[Opening EXTRACTED ENTRIES section]
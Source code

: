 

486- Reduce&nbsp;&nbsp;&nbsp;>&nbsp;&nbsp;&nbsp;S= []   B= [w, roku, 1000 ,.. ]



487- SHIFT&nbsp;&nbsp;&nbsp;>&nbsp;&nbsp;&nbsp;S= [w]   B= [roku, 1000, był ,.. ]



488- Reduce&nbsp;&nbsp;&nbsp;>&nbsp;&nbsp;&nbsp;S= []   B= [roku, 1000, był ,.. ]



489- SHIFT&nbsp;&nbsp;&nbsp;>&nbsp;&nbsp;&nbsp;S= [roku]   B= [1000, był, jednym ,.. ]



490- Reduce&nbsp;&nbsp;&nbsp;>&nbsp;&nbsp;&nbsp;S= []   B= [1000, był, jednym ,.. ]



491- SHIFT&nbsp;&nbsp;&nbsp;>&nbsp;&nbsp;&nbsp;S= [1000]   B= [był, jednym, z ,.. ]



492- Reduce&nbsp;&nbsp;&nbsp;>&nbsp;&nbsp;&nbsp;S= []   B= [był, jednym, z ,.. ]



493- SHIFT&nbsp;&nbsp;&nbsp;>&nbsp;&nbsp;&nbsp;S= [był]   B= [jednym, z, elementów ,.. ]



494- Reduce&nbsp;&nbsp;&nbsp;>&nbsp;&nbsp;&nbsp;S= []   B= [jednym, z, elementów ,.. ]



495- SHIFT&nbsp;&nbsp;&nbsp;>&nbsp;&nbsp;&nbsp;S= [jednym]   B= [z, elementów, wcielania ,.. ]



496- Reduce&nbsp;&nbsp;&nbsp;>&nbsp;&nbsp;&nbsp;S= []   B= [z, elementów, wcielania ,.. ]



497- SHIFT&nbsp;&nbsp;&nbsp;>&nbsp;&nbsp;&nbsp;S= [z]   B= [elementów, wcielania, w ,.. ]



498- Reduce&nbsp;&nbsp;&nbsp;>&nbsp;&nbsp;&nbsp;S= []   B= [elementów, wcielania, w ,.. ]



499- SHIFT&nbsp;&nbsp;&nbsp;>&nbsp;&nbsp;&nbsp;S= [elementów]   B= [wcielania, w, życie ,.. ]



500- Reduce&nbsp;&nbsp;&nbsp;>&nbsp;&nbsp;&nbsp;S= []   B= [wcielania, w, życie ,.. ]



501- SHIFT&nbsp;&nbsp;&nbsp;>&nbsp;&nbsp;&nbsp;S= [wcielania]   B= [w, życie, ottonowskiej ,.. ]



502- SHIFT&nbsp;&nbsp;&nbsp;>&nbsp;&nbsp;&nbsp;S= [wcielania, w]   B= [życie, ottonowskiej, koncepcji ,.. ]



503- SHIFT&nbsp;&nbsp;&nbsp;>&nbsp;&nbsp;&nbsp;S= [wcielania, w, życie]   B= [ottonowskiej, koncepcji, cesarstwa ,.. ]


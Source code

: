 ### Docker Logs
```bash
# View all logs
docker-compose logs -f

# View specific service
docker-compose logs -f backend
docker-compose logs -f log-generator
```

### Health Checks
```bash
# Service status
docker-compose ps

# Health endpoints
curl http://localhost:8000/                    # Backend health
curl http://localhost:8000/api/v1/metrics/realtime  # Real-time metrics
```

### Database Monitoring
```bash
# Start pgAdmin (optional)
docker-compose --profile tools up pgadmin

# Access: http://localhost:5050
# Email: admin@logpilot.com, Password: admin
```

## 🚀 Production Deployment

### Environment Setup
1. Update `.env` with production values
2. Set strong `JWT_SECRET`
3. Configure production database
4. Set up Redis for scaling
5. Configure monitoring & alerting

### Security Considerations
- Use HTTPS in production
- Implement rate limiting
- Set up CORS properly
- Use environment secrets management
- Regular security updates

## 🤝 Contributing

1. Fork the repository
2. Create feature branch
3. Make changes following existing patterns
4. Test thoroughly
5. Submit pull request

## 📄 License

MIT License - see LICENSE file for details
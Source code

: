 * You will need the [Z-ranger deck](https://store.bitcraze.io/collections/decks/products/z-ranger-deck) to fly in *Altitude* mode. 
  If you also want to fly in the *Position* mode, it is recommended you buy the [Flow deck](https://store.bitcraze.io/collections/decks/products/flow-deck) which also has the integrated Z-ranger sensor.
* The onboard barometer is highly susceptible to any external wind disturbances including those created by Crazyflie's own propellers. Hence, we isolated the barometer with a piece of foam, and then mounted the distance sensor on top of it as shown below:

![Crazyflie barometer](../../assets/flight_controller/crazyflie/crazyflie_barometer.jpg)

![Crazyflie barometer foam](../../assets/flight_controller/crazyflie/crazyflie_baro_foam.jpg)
[Closing EXTRACTED ENTRIES section]
== WHAT YOU NEED TO DO ==
For each line in the data above that contains the string "foam", extract the line.

== ANSWER SECTION ==
* The onboard barometer is highly susceptible to any external wind disturbances including those created by Crazyflie's own propellers. Hence, we isolated the barometer with a piece of foam, and then mounted the distance sensor on top of it as shown below:
![Crazyflie barometer foam](../../assets/flight_controller/crazyflie/crazyflie_baro_foam.jpg)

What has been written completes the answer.